» **SOURCE DATA**:
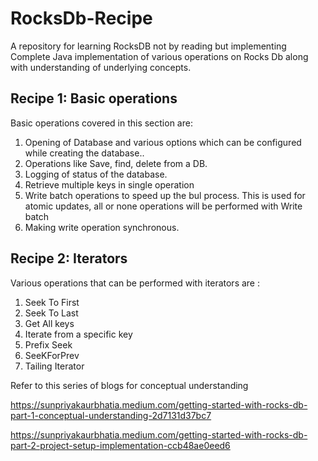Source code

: <h1>RocksDb-Recipe</h1>
A repository for learning RocksDB not by reading but implementing Complete Java implementation of various operations on Rocks Db along with understanding of underlying concepts.

<H2> Recipe 1: Basic operations</H2>

Basic operations covered in this section are:

1. Opening of Database and various options which can be configured while creating the database..
2. Operations like Save, find, delete from a DB.
3. Logging of status of the database.
4. Retrieve multiple keys in single operation
5. Write batch operations to speed up the bul process. This is used for atomic updates, all or none operations will be performed with Write batch
6. Making write operation synchronous.

<H2>Recipe 2: Iterators</H2>
Various operations that can be performed with iterators are :

1. Seek To First
2. Seek To Last
3. Get All keys
4. Iterate from a specific key
5. Prefix Seek
6. SeeKForPrev
7. Tailing Iterator

Refer to this series of blogs for conceptual understanding

https://sunpriyakaurbhatia.medium.com/getting-started-with-rocks-db-part-1-conceptual-understanding-2d7131d37bc7

https://sunpriyakaurbhatia.medium.com/getting-started-with-rocks-db-part-2-project-setup-implementation-ccb48ae0eed6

» **ASSIGNMENT**:
From the records above, transcribe exactly the run of lines that opens with the line holding "6. Making write operation synchronous." and closes with the line holding "Refer to this", both included.

» **TASK RESPONSE**:
6. Making write operation synchronous.

<H2>Recipe 2: Iterators</H2>
Various operations that can be performed with iterators are :

1. Seek To First
2. Seek To Last
3. Get All keys
4. Iterate from a specific key
5. Prefix Seek
6. SeeKForPrev
7. Tailing Iterator

Refer to this series of blogs for conceptual understanding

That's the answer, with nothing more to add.